Exercise instructions: The answer must be only the lines below from the one holding "新手推荐先看RayTraci" down to the one holding "# My Dataset", ends included, printed exactly; please omit all pictures.

Stored items:
....................

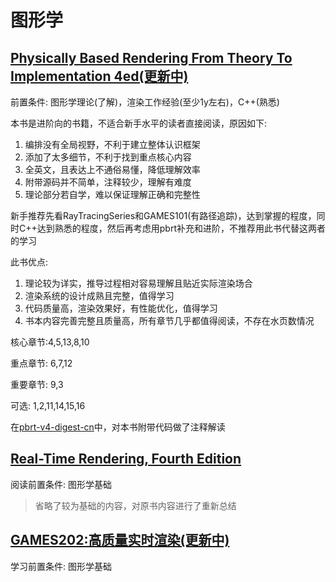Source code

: # 图形学

## [Physically Based Rendering From Theory To Implementation 4ed(更新中)](pbrt4ed/pbrt4ed.md)

前置条件: 图形学理论(了解)，渲染工作经验(至少1y左右)，C++(熟悉)

本书是进阶向的书籍，不适合新手水平的读者直接阅读，原因如下:

1. 编排没有全局视野，不利于建立整体认识框架
2. 添加了太多细节，不利于找到重点核心内容
3. 全英文，且表达上不通俗易懂，降低理解效率
4. 附带源码并不简单，注释较少，理解有难度
5. 理论部分若自学，难以保证理解正确和完整性

新手推荐先看RayTracingSeries和GAMES101(有路径追踪)，达到掌握的程度，同时C++达到熟悉的程度，然后再考虑用pbrt补充和进阶，不推荐用此书代替这两者的学习

此书优点:

1. 理论较为详实，推导过程相对容易理解且贴近实际渲染场合
2. 渲染系统的设计成熟且完整，值得学习
3. 代码质量高，渲染效果好，有性能优化，值得学习
4. 书本内容完善完整且质量高，所有章节几乎都值得阅读，不存在水页数情况

核心章节:4,5,13,8,10

重点章节: 6,7,12

重要章节: 9,3

可选: 1,2,11,14,15,16

在[pbrt-v4-digest-cn](https://github.com/Ryu613/pbrt-v4-digest-cn)中，对本书附带代码做了注释解读

## [Real-Time Rendering, Fourth Edition](rtr4/rtr4.md)

阅读前置条件: 图形学基础

> 省略了较为基础的内容，对原书内容进行了重新总结

## [GAMES202:高质量实时渲染(更新中)](GAMES202/GAMES202.md)

学习前置条件: 图形学基础
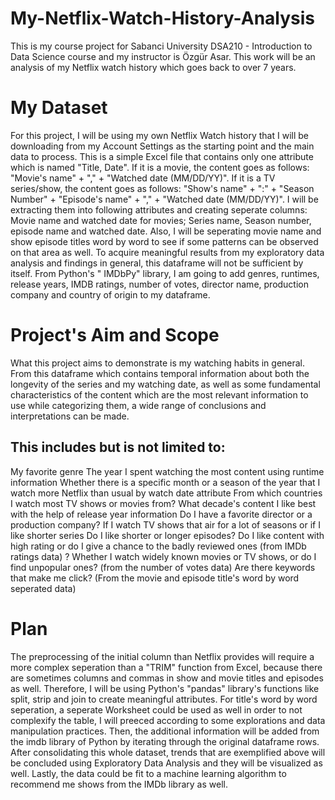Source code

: # My-Netflix-Watch-History-Analysis
This is my course project for Sabanci University DSA210 - Introduction to Data Science course and my instructor is Özgür Asar. This work will be an analysis of my Netflix watch history which goes back to over 7 years.

 # My Dataset
For this project, I will be using my own Netflix Watch history that I will be downloading from my Account Settings as the starting point and the main data to process. This is a simple Excel file that contains only one attribute which is named "Title, Date". If it is a movie, the content goes as follows: "Movie's name" + "," + "Watched date (MM/DD/YY)". If it is a TV series/show, the content goes as follows: "Show's name" + ":" + "Season Number" + "Episode's name" + "," + "Watched date (MM/DD/YY)". I will be extracting them into following attributes and creating seperate columns: Movie name and watched date for movies; Series name, Season number, episode name and watched date. Also, I will be seperating movie name and show episode titles word by word to see if some patterns can be observed on that area as well. To acquire meaningful results from my exploratory data analysis and findings in general, this dataframe will not be sufficient by itself. From Python's " IMDbPy" library, I am going to add genres, runtimes, release years, IMDB ratings, number of votes, director name, production company and country of origin to my dataframe. 

# Project's Aim and Scope
What this project aims to demonstrate is my watching habits in general. From this dataframe which contains temporal information about both the longevity of the series and my watching date, as well as some fundamental characteristics of the content which are the most relevant information to use while categorizing them, a wide range of conclusions and interpretations can be made. 
## This includes but is not limited to:
My favorite genre
The year I spent watching the most content using runtime information
Whether there is a specific month or a season of the year that I watch more Netflix than usual by watch date attribute
From which countries I watch most TV shows or movies from?
What decade's content I like best with the help of release year information
Do I have a favorite director or a production company?
If I watch TV shows that air for a lot of seasons or if I like shorter series
Do I like shorter or longer episodes?
Do I like content with high rating or do I give a chance to the badly reviewed ones (from IMDb ratings data) ?
Whether I watch widely known movies or TV shows, or do I find unpopular ones? (from the number of votes data)
Are there keywords that make me click? (From the movie and episode title's word by word seperated data)

# Plan
The preprocessing of the initial column than Netflix provides will require a more complex seperation than a "TRIM" function from Excel, because there are sometimes columns and commas in show and movie titles and episodes as well. Therefore, I will be using Python's "pandas" library's functions like split, strip and join to create meaningful attributes. For title's word by word seperation, a seperate Worksheet could be used as well in order to not complexify the table, I will preeced according to some explorations and data manipulation practices. Then, the additional information will be added from the imdb library of Python by iterating through the original dataframe rows. After consolidating this whole dataset, trends that are exemplified above will be concluded using Exploratory Data Analysis and they will be visualized as well. Lastly, the data could be fit to a machine learning algorithm to recommend me shows from the IMDb library as well. 

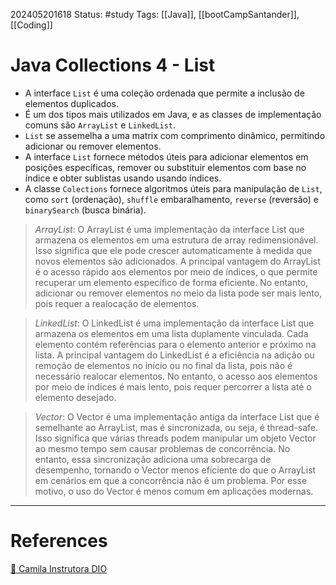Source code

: 202405201618
Status: #study 
Tags:
[[Java]], [[bootCampSantander]], [[Coding]]
# Java Collections 4 - List

- A interface `List` é uma coleção ordenada que permite a inclusão de elementos duplicados.
- É um dos tipos mais utilizados em Java, e as classes de implementação comuns são `ArrayList` e `LinkedList`.
- `List` se assemelha a uma matrix com comprimento dinâmico, permitindo adicionar ou remover elementos.
- A interface `List` fornece métodos úteis para adicionar elementos em posições específicas, remover ou substituir elementos com base no índice e obter sublistas usando usando índices.
- A classe `Colections` fornece algoritmos úteis para manipulação de `List`, como `sort` (ordenação), `shuffle` embaralhamento, `reverse` (reversão) e `binarySearch` (busca binária).

> _ArrayList_: O ArrayList é uma implementação da interface List que armazena os elementos em uma estrutura de array redimensionável. Isso significa que ele pode crescer automaticamente à medida que novos elementos são adicionados. A principal vantagem do ArrayList é o acesso rápido aos elementos por meio de índices, o que permite recuperar um elemento específico de forma eficiente. No entanto, adicionar ou remover elementos no meio da lista pode ser mais lento, pois requer a realocação de elementos.

> _LinkedList_: O LinkedList é uma implementação da interface List que armazena os elementos em uma lista duplamente vinculada. Cada elemento contém referências para o elemento anterior e próximo na lista. A principal vantagem do LinkedList é a eficiência na adição ou remoção de elementos no início ou no final da lista, pois não é necessário realocar elementos. No entanto, o acesso aos elementos por meio de índices é mais lento, pois requer percorrer a lista até o elemento desejado.
 
> _Vector_: O Vector é uma implementação antiga da interface List que é semelhante ao ArrayList, mas é sincronizada, ou seja, é thread-safe. Isso significa que várias threads podem manipular um objeto Vector ao mesmo tempo sem causar problemas de concorrência. No entanto, essa sincronização adiciona uma sobrecarga de desempenho, tornando o Vector menos eficiente do que o ArrayList em cenários em que a concorrência não é um problema. Por esse motivo, o uso do Vector é menos comum em aplicações modernas.


___
# References
[📝 Camila Instrutora DIO](https://github.com/cami-la/collections-java-api-2023/tree/master/src/main/java/list#arraylist-o-arraylist-%C3%A9-uma-implementa%C3%A7%C3%A3o-da-interface-list-que-armazena-os-elementos-em-uma-estrutura-de-array-redimension%C3%A1vel-isso-significa-que-ele-pode-crescer-automaticamente-%C3%A0-medida-que-novos-elementos-s%C3%A3o-adicionados-a-principal-vantagem-do-arraylist-%C3%A9-o-acesso-r%C3%A1pido-aos-elementos-por-meio-de-%C3%ADndices-o-que-permite-recuperar-um-elemento-espec%C3%ADfico-de-forma-eficiente-no-entanto-adicionar-ou-remover-elementos-no-meio-da-lista-pode-ser-mais-lento-pois-requer-a-realoca%C3%A7%C3%A3o-de-elementos)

....................

Solution below:
新手推荐先看RayTracingSeries和GAMES101(有路径追踪)，达到掌握的程度，同时C++达到熟悉的程度，然后再考虑用pbrt补充和进阶，不推荐用此书代替这两者的学习

此书优点:

1. 理论较为详实，推导过程相对容易理解且贴近实际渲染场合
2. 渲染系统的设计成熟且完整，值得学习
3. 代码质量高，渲染效果好，有性能优化，值得学习
4. 书本内容完善完整且质量高，所有章节几乎都值得阅读，不存在水页数情况

核心章节:4,5,13,8,10

重点章节: 6,7,12

重要章节: 9,3

可选: 1,2,11,14,15,16

在[pbrt-v4-digest-cn](https://github.com/Ryu613/pbrt-v4-digest-cn)中，对本书附带代码做了注释解读

## [Real-Time Rendering, Fourth Edition](rtr4/rtr4.md)

阅读前置条件: 图形学基础

> 省略了较为基础的内容，对原书内容进行了重新总结

## [GAMES202:高质量实时渲染(更新中)](GAMES202/GAMES202.md)

学习前置条件: 图形学基础
Source code

: # My-Netflix-Watch-History-Analysis
This is my course project for Sabanci University DSA210 - Introduction to Data Science course and my instructor is Özgür Asar. This work will be an analysis of my Netflix watch history which goes back to over 7 years.

 # My Dataset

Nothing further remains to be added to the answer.